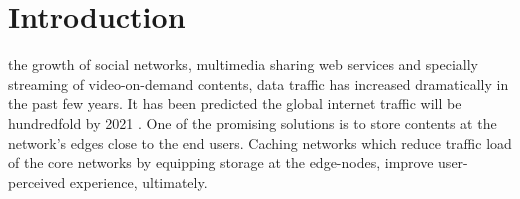 \documentclass[journal,onecolumn]{IEEEtran}
\begin{document}
%
\IEEEpeerreviewmaketitle



\section{Introduction}
% 
% 
% 
% 
 the growth of social networks, multimedia sharing web services and specially streaming of video-on-demand contents, data traffic has increased dramatically in the past few years. It has been predicted the global internet traffic will be hundredfold by 2021 \cite{networking2016forecast}. 
One of the promising solutions is to store contents at the network's edges close to the end users. Caching networks which reduce traffic load of the core networks by equipping storage at the edge-nodes,  improve user-perceived experience, ultimately.  
\end{document}
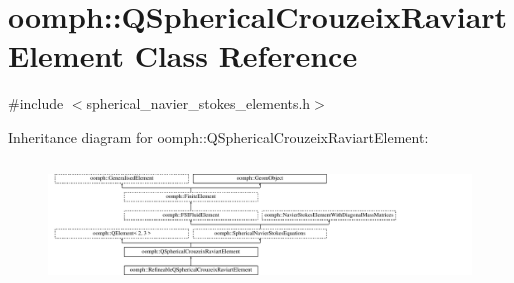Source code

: \hypertarget{classoomph_1_1QSphericalCrouzeixRaviartElement}{}\section{oomph\+:\+:Q\+Spherical\+Crouzeix\+Raviart\+Element Class Reference}
\label{classoomph_1_1QSphericalCrouzeixRaviartElement}


{\ttfamily \#include $<$spherical\+\_\+navier\+\_\+stokes\+\_\+elements.\+h$>$}

Inheritance diagram for oomph\+:\+:Q\+Spherical\+Crouzeix\+Raviart\+Element\+:\begin{figure}[H]
\begin{center}
\leavevmode
\includegraphics[height=3.343283cm]{classoomph_1_1QSphericalCrouzeixRaviartElement}
\end{center}
\end{figure}
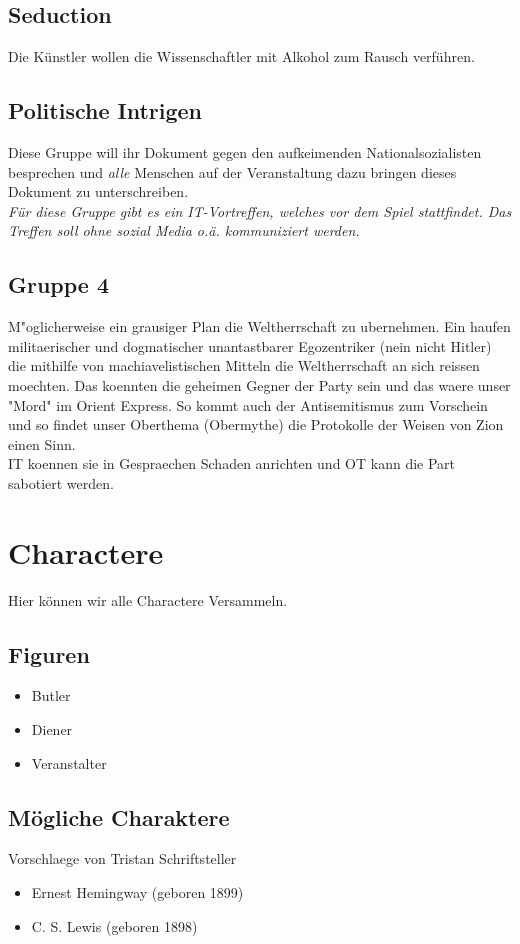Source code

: \documentclass[12pt, a4paper, openany]{report}
\begin{document}
\section{Seduction}
Die Künstler wollen die Wissenschaftler mit Alkohol zum Rausch verführen.

\section{Politische Intrigen}
Diese Gruppe will ihr Dokument gegen den aufkeimenden Nationalsozialisten besprechen und \emph{alle} Menschen auf der Veranstaltung dazu bringen dieses Dokument zu unterschreiben.\\

\emph{Für diese Gruppe gibt es ein IT-Vortreffen, welches vor dem Spiel stattfindet.
Das Treffen soll ohne sozial Media o.ä. kommuniziert werden.}

\section{Gruppe 4}

M"oglicherweise ein grausiger Plan die Weltherrschaft zu ubernehmen. 
Ein haufen militaerischer und dogmatischer unantastbarer Egozentriker (nein nicht Hitler) die mithilfe von machiavelistischen Mitteln die Weltherrschaft an sich reissen moechten. Das koennten die geheimen Gegner der Party sein und das waere unser "Mord" im Orient Express. So kommt auch der Antisemitismus zum Vorschein und so findet unser Oberthema (Obermythe) die Protokolle der Weisen von Zion einen Sinn.\\
IT koennen sie in Gespraechen Schaden anrichten und OT kann die Part sabotiert werden.

\chapter{Charactere}
Hier können wir alle Charactere Versammeln.

\section{Figuren}
\begin{itemize}
    \item Butler
    \item Diener
    \item Veranstalter
\end{itemize}

\section{Mögliche Charaktere}
Vorschlaege von Tristan
Schriftsteller
\begin{itemize}
    \item Ernest Hemingway (geboren 1899)
    \item C. S. Lewis (geboren 1898)
\end{itemize}
\end{document}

━━━━━━━━━━━━━━━━━━━━

What the task requires: Reproduce, exactly and with nothing added, the lines from the one that includes "Vorschlaege von Tristan" through the last line of the material.

Answer space:
Vorschlaege von Tristan
Schriftsteller
\begin{itemize}
    \item Ernest Hemingway (geboren 1899)
    \item C. S. Lewis (geboren 1898)
\end{itemize}
\end{document}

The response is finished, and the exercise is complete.